■ Task
Your output must match the records exactly, line for line.

■ Information provided

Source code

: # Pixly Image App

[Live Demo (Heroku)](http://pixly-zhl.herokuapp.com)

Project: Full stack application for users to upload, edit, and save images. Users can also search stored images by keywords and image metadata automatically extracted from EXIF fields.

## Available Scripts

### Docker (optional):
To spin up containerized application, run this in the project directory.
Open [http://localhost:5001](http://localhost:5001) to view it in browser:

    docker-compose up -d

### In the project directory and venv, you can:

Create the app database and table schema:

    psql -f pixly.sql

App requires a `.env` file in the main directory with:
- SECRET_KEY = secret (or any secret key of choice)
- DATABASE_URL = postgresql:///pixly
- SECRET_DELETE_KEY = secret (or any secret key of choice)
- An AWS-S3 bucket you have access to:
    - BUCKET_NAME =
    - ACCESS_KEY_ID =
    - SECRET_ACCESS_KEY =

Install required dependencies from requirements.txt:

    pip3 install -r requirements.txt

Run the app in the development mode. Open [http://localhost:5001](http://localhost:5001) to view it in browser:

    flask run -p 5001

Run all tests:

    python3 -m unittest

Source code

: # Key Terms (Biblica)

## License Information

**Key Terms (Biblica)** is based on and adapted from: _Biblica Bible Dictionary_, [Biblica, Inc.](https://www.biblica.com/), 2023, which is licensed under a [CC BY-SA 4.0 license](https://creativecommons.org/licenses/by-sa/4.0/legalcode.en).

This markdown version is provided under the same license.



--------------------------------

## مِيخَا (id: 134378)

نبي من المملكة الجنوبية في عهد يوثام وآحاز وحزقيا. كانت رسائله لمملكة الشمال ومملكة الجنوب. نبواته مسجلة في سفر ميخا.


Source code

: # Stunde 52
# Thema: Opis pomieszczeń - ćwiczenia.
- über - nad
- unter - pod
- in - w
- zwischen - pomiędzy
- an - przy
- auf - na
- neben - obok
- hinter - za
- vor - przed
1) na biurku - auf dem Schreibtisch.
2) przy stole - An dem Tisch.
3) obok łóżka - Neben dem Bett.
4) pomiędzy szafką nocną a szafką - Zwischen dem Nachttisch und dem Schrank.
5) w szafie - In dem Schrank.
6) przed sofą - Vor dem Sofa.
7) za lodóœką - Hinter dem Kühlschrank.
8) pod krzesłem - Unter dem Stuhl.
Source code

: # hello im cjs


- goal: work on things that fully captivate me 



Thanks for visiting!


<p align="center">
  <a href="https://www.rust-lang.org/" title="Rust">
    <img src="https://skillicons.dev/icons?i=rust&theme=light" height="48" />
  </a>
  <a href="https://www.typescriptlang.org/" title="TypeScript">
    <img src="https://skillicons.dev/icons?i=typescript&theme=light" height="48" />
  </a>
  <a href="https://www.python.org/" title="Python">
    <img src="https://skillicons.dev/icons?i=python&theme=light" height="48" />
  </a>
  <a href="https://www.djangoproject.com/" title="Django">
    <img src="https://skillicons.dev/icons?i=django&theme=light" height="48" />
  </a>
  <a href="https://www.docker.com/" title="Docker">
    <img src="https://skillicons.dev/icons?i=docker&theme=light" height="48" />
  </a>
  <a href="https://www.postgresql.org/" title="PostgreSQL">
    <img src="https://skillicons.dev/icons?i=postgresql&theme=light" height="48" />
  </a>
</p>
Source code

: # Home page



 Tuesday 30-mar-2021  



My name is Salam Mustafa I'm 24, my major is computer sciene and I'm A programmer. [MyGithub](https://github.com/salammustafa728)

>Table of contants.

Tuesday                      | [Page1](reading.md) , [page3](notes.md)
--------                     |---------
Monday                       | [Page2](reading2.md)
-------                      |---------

■ Result of the exercise
Source code

: # Pixly Image App

[Live Demo (Heroku)](http://pixly-zhl.herokuapp.com)

Project: Full stack application for users to upload, edit, and save images. Users can also search stored images by keywords and image metadata automatically extracted from EXIF fields.

## Available Scripts

### Docker (optional):
To spin up containerized application, run this in the project directory.
Open [http://localhost:5001](http://localhost:5001) to view it in browser:

    docker-compose up -d

### In the project directory and venv, you can:

Create the app database and table schema:

    psql -f pixly.sql

App requires a `.env` file in the main directory with:
- SECRET_KEY = secret (or any secret key of choice)
- DATABASE_URL = postgresql:///pixly
- SECRET_DELETE_KEY = secret (or any secret key of choice)
- An AWS-S3 bucket you have access to:
    - BUCKET_NAME =
    - ACCESS_KEY_ID =
    - SECRET_ACCESS_KEY =

Install required dependencies from requirements.txt:

    pip3 install -r requirements.txt

Run the app in the development mode. Open [http://localhost:5001](http://localhost:5001) to view it in browser:

    flask run -p 5001

Run all tests:

    python3 -m unittest

Source code

: # Key Terms (Biblica)

## License Information

**Key Terms (Biblica)** is based on and adapted from: _Biblica Bible Dictionary_, [Biblica, Inc.](https://www.biblica.com/), 2023, which is licensed under a [CC BY-SA 4.0 license](https://creativecommons.org/licenses/by-sa/4.0/legalcode.en).

This markdown version is provided under the same license.



--------------------------------

## مِيخَا (id: 134378)

نبي من المملكة الجنوبية في عهد يوثام وآحاز وحزقيا. كانت رسائله لمملكة الشمال ومملكة الجنوب. نبواته مسجلة في سفر ميخا.


Source code

: # Stunde 52
# Thema: Opis pomieszczeń - ćwiczenia.
- über - nad
- unter - pod
- in - w
- zwischen - pomiędzy
- an - przy
- auf - na
- neben - obok
- hinter - za
- vor - przed
1) na biurku - auf dem Schreibtisch.
2) przy stole - An dem Tisch.
3) obok łóżka - Neben dem Bett.
4) pomiędzy szafką nocną a szafką - Zwischen dem Nachttisch und dem Schrank.
5) w szafie - In dem Schrank.
6) przed sofą - Vor dem Sofa.
7) za lodóœką - Hinter dem Kühlschrank.
8) pod krzesłem - Unter dem Stuhl.
Source code

: # hello im cjs


- goal: work on things that fully captivate me 



Thanks for visiting!


<p align="center">
  <a href="https://www.rust-lang.org/" title="Rust">
    <img src="https://skillicons.dev/icons?i=rust&theme=light" height="48" />
  </a>
  <a href="https://www.typescriptlang.org/" title="TypeScript">
    <img src="https://skillicons.dev/icons?i=typescript&theme=light" height="48" />
  </a>
  <a href="https://www.python.org/" title="Python">
    <img src="https://skillicons.dev/icons?i=python&theme=light" height="48" />
  </a>
  <a href="https://www.djangoproject.com/" title="Django">
    <img src="https://skillicons.dev/icons?i=django&theme=light" height="48" />
  </a>
  <a href="https://www.docker.com/" title="Docker">
    <img src="https://skillicons.dev/icons?i=docker&theme=light" height="48" />
  </a>
  <a href="https://www.postgresql.org/" title="PostgreSQL">
    <img src="https://skillicons.dev/icons?i=postgresql&theme=light" height="48" />
  </a>
</p>
Source code

: # Home page



 Tuesday 30-mar-2021  



My name is Salam Mustafa I'm 24, my major is computer sciene and I'm A programmer. [MyGithub](https://github.com/salammustafa728)

>Table of contants.

Tuesday                      | [Page1](reading.md) , [page3](notes.md)
--------                     |---------
Monday                       | [Page2](reading2.md)
-------                      |---------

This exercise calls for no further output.